Toyota, the world’s largest automaker by sales in 2012, on Wednesday reported a net profit of ¥962.1 billion, or about $9.7 billion, for the most recent fiscal year, compared with ¥283.5 billion the previous year. Sales came to ¥22 trillion yen, up 18.7 percent. For the January-March quarter, Toyota’s net profit came to ¥313.9 billion, compared to ¥121 billion yen in the same quarter last year.
The automaker, based in Toyota City, Japan, said that it expected net profit for the current fiscal year through March 2014 to rise further, to ¥1.37 trillion. A company-wide cost reduction drive, as well as strong sales — especially in the United States, its biggest export market — would continue to drive its profit rebound, Toyota said.
The yen, which has weakened by almost 30 percent since September, has also given Toyota’s profit a major bump, driving up the value of its overseas earnings in the home currency and making Japan-based production more cost-efficient. For every yen the Japanese currency loses in value against the dollar, Toyota estimates that its operating profit rises by about ¥35 billion yen.
Still, the showing, Toyota’s strongest in five years, offered the latest evidence that the Toyota City-based automaker may finally be shaking off the effects of some of the biggest crises of its 75-year history.
“What an amazing turnaround for Toyota, which started last year after a couple of years of a roller-coaster ride dealing with numerous recalls and the Japanese earthquake,” Alec Gutierrez, a senior analyst at Kelley Blue Book, said in an e-mail. “It’s been a wild ride for Toyota but we’re seeing the fruits of its labor,” he said.

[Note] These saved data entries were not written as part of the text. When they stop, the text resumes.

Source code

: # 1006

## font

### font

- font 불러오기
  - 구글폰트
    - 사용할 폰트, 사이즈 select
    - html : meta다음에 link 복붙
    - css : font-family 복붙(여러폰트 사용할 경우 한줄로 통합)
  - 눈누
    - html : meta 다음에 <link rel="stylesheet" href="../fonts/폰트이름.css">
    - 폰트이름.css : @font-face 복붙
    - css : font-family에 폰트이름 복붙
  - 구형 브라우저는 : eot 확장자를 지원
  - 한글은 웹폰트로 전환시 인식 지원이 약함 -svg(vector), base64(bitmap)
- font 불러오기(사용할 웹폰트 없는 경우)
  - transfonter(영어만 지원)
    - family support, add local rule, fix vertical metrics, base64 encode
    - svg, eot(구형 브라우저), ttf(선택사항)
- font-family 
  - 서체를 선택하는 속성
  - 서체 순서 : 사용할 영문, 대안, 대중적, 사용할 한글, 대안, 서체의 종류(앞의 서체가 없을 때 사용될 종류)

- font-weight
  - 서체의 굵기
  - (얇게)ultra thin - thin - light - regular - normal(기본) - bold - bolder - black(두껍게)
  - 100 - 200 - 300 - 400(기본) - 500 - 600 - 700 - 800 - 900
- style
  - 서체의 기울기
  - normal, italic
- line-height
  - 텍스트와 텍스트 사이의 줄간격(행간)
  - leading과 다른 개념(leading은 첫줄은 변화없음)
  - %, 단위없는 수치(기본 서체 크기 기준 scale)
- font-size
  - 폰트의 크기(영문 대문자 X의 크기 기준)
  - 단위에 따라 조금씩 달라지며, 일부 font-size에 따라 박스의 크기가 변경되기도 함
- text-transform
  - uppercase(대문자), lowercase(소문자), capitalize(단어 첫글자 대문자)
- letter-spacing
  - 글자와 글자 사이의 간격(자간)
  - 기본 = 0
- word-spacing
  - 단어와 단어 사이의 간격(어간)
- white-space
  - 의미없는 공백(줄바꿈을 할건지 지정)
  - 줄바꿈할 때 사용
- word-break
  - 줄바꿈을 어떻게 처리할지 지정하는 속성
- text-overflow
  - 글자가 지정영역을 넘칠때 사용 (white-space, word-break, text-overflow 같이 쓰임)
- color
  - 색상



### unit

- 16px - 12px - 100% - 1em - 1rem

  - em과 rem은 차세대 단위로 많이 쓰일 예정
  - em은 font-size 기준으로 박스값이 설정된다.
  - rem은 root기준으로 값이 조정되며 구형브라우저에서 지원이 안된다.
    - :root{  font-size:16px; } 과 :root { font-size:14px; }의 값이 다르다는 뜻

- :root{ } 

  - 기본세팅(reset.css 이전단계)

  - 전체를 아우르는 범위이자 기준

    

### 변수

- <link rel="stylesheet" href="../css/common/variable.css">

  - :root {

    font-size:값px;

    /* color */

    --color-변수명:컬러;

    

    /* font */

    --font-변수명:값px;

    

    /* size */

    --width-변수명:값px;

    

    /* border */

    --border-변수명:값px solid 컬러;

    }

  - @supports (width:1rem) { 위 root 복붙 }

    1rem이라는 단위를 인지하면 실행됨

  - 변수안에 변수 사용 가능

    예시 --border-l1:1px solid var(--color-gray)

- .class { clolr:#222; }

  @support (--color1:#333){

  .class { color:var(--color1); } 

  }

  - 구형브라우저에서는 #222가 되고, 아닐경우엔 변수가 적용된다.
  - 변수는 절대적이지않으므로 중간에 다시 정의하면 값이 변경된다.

Mr. Gutierrez said that Toyota faced tough competition from familiar competitors like Honda and Nissan in the United States as well as renewed competition from Detroit and Korean automakers, and that gaining market share would be more difficult. But the launch later this year of a completely redesigned version of Toyota’s Corolla, its best-selling compact car, could help bolster sales, while the declining yen would continue to shore up its profitability, he
said.
Toyota had just started to regroup from a historic collapse in sales due to the global financial crisis when reports of unintended acceleration prompted recalls involving almost 10 million vehicles — a scandal that dealt a heavy blow to the company’s sales and reputation in the United States, its biggest export market.
In early 2011, Japan’s auto parts makers suffered great damage from the earthquake and tsunami that ravaged the country’s northeast coast, forcing Toyota to slash production while it scrambled to meet shortages of components. Fears of an electricity shortfall following the Fukushima nuclear crisis added to Toyota’s problems. Later that year, widespread flooding in Thailand paralyzed manufacturing in the Southeast Asian nation, further disrupting Toyota’s global supply chain.

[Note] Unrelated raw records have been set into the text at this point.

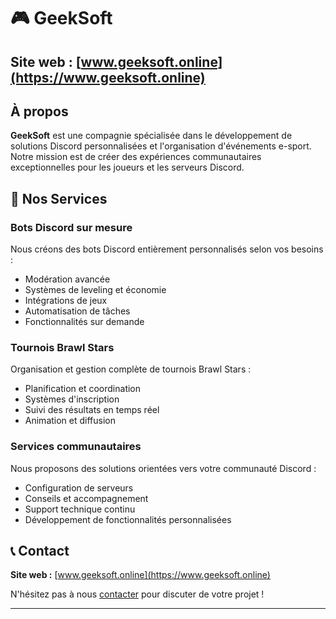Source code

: # 🎮 GeekSoft
## **Site web :** [www.geeksoft.online](https://www.geeksoft.online)
## À propos

**GeekSoft** est une compagnie spécialisée dans le développement de solutions Discord personnalisées et l'organisation d'événements e-sport. Notre mission est de créer des expériences communautaires exceptionnelles pour les joueurs et les serveurs Discord.

## 🤖 Nos Services

### Bots Discord sur mesure
Nous créons des bots Discord entièrement personnalisés selon vos besoins :
- Modération avancée
- Systèmes de leveling et économie
- Intégrations de jeux
- Automatisation de tâches
- Fonctionnalités sur demande

### Tournois Brawl Stars
Organisation et gestion complète de tournois Brawl Stars :
- Planification et coordination
- Systèmes d'inscription
- Suivi des résultats en temps réel
- Animation et diffusion

### Services communautaires
Nous proposons des solutions orientées vers votre communauté Discord :
- Configuration de serveurs
- Conseils et accompagnement
- Support technique continu
- Développement de fonctionnalités personnalisées

## 📞 Contact

**Site web :** [www.geeksoft.online](https://www.geeksoft.online)

N'hésitez pas à nous [contacter](artemixtsb@gmail.com) pour discuter de votre projet !

---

All the while, a strong yen ate into Toyota’s profits, eroding the value of its overseas earnings and making its factories in Japan painfully expensive to maintain. President Akio Toyoda, who took helm of the company in 2009, often spoke of the multiple woes facing Japanese exporters, including the strong yen, energy shortages and other high costs of doing business in Japan.

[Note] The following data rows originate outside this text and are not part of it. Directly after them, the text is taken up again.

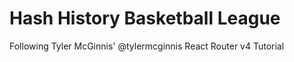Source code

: # Hash History Basketball League

Following Tyler McGinnis' @tylermcginnis React Router v4 Tutorial
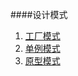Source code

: ####设计模式
1. [工厂模式](https://github.com/wq1993/design-pattern/tree/master/factory-pattern)
2. [单例模式](https://github.com/wq1993/design-pattern/tree/master/singleton-pattern)
3. [原型模式](https://github.com/wq1993/design-pattern/tree/master/prototype-pattern)
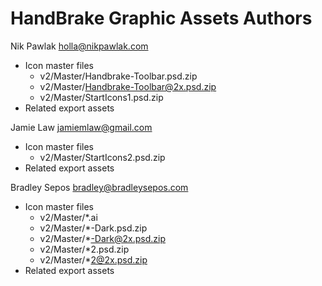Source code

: # HandBrake Graphic Assets Authors

Nik Pawlak <holla@nikpawlak.com>

- Icon master files
  - v2/Master/Handbrake-Toolbar.psd.zip
  - v2/Master/Handbrake-Toolbar@2x.psd.zip
  - v2/Master/StartIcons1.psd.zip
- Related export assets

Jamie Law <jamiemlaw@gmail.com>

- Icon master files
  - v2/Master/StartIcons2.psd.zip
- Related export assets

Bradley Sepos <bradley@bradleysepos.com>

- Icon master files
  - v2/Master/*.ai
  - v2/Master/*-Dark.psd.zip
  - v2/Master/*-Dark@2x.psd.zip
  - v2/Master/*2.psd.zip
  - v2/Master/*2@2x.psd.zip
- Related export assets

He also quipped at times that he was not Toyota’s chief executive as much as the company’s chief apologizer for blunders, mishaps and overall sluggish business.
Still, Toyota’s series of setbacks has in many ways made it a leaner, stronger company. To better shield itself from currency fluctuations, Toyota has shifted more production from high-cost Japan to its overseas markets: in 2012, it made almost 20 percent fewer cars in Japan than in 2007, and Mr. Toyoda has said that the weaker yen will not alter that strategy.
Last month, even as the yen weakened, Toyota announced that it would spend $360 million to expand a factory in Georgetown, Kentucky, to bring production of its Lexus luxury sedans to the United States for the first time.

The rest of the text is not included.